Published by BeattheBlockade, Wednesday July 18 2012
After almost two years of fighting an unlawful banking blockade by US financial giants VISA and MasterCard, WikiLeaks has announced it is back open for donations.
After WikiLeaks’ publications revealing US war crimes and statecraft in 2010, US financial institutions erected a banking blockade against WikiLeaks wholly outside of any judicial or administrative process. The blockade came during a time of substantial economic growth for WikiLeaks but blocked more than 95% of donations, costing the organization in excess of USD 20 million.
The Wau Holland Transparency Reports for WikiLeaks’ finances, released today, illustrate the financial consequences of 18 consecutive months of economic censorship. For the year 2011, the blockade resulted in WikiLeaks’ income falling to just 21% of its operating costs.
WikiLeaks has been forced to run on its cash reserves at the Wau Holland Foundation, which have diminished from EUR 800,000 at the end of December 2010, to less than EUR 100,000 at the end of June 2012. As the graph shows, WikiLeaks’ reserve funds will expire at the current austere rate of expenditure within a few months. In order to effectively continue its mission, WikiLeaks must raise a minimum of EUR 1 million immediately.
Against this background, WikiLeaks is launching a new payment gateway, designed to work around the blockade.
The French credit card system, Carte Bleue, is coupled with the VISA/MasterCard system globally. VISA and MasterCard are contractually barred from directly cutting off merchants through the Carte Bleue system. The French non-profit FDNN (Fund for the Defense of Net Neutrality- Fonds de Défense de la Net Neutralité) has set up a Carte Bleue fund for WikiLeaks.
WikiLeaks advises all global supporters to make use of this avenue immediately before VISA/MasterCard attempts to shut it down.
However, WikiLeaks and FDNN are ready for the fight. Julian Assange, WikiLeaks’ founder said: “We beat them in Iceland and, by God, we’ll beat them in France as well. Let them shut it down. Let them demonstrate to the world once again their corrupt pandering to Washington. We’re waiting. Our lawyers are waiting. The whole world is waiting. Do it.”
WikiLeaks is pursuing several actions against the blockade.

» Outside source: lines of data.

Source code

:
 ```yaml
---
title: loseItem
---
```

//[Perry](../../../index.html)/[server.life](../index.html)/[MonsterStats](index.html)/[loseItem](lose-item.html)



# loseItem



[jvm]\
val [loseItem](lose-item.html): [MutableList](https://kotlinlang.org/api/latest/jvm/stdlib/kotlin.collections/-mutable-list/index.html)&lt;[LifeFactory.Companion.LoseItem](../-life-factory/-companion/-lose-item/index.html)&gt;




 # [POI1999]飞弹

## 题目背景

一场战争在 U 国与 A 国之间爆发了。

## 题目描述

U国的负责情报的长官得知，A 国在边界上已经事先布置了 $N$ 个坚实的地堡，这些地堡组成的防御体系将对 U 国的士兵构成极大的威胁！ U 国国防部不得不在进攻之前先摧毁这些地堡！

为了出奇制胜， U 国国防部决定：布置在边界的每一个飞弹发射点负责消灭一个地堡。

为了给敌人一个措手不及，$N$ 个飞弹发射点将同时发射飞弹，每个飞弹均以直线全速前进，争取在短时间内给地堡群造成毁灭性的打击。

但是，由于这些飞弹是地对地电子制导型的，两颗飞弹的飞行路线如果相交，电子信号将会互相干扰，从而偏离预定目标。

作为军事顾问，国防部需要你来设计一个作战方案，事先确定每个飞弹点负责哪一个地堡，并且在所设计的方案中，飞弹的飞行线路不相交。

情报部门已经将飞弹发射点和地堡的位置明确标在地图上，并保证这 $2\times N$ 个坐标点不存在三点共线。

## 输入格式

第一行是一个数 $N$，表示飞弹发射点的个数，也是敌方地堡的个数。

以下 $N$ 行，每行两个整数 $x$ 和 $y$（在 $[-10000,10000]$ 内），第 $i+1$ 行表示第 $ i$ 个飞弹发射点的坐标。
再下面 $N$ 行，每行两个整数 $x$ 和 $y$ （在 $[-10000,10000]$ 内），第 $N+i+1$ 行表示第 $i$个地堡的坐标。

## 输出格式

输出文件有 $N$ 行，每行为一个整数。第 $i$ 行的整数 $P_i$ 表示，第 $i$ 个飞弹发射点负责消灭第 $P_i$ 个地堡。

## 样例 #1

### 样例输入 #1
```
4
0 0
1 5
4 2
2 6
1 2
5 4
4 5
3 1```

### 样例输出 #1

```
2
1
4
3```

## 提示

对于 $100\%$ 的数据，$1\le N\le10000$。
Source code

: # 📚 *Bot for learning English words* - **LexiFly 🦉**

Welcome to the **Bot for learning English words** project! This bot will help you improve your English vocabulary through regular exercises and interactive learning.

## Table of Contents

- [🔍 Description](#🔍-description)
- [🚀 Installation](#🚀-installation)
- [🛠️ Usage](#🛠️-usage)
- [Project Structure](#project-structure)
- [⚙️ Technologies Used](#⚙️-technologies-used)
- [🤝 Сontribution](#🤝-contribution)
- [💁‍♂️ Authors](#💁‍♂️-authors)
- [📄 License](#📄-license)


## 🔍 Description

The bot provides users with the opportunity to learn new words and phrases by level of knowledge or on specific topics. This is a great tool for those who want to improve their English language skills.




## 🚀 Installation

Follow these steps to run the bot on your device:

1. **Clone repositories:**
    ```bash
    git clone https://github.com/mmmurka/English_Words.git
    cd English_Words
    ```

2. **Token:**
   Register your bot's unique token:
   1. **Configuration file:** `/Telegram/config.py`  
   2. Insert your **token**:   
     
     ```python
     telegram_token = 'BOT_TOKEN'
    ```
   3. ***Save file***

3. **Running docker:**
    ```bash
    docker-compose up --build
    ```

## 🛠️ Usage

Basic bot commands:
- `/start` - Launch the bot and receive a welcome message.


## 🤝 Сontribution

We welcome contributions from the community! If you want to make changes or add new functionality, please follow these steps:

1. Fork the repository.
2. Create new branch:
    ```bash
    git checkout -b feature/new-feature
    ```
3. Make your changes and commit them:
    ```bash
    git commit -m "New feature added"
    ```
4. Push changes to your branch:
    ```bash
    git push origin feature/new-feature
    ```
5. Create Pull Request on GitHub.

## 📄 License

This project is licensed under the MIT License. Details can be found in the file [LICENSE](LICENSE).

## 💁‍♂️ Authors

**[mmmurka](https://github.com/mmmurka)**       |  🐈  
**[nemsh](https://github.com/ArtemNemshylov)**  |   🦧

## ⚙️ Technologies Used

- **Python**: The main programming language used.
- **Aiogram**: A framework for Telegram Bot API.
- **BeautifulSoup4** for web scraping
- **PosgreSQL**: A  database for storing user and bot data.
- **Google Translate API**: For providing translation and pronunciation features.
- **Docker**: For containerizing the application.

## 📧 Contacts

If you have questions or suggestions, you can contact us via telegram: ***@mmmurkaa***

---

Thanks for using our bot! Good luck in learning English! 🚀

Last week, WikiLeaks won a landmark lawsuit against VISA Iceland (Valitor). In July 2011 WikiLeaks opened a path through the blockade, when VISA-Valitor agreed to process payments to WikiLeaks through the Icelandic payment gateway, Datacell. Soon afterwards, VISA-Valitor blocked donations and ended its relationship with Datacell, in violation of its contractual obligations. Delivering its judgment last week, the Icelandic court in Reykjavik ruled that the donation gateway should be reopened by 26 July 2012, otherwise VISA-Valitor will be penalized with a fine of ISK 800,000 daily.
A European Commission preliminary investigation into the blockade was started in July 2011. A Commission decision on whether to pursue the financial services companies involved in the blockade is expected before the end of August.
The UN Special Rapporteur on the Promotion and Protection of the Right to Freedom of Opinion and Expression Frank William La Rue, the European Parliament, the New York Times Editorial, and many rights groups have condemned the blockade.
Australian Greens Senator Scott Ludlam last week called on the Australian government to take domestic actions against the banking blockade.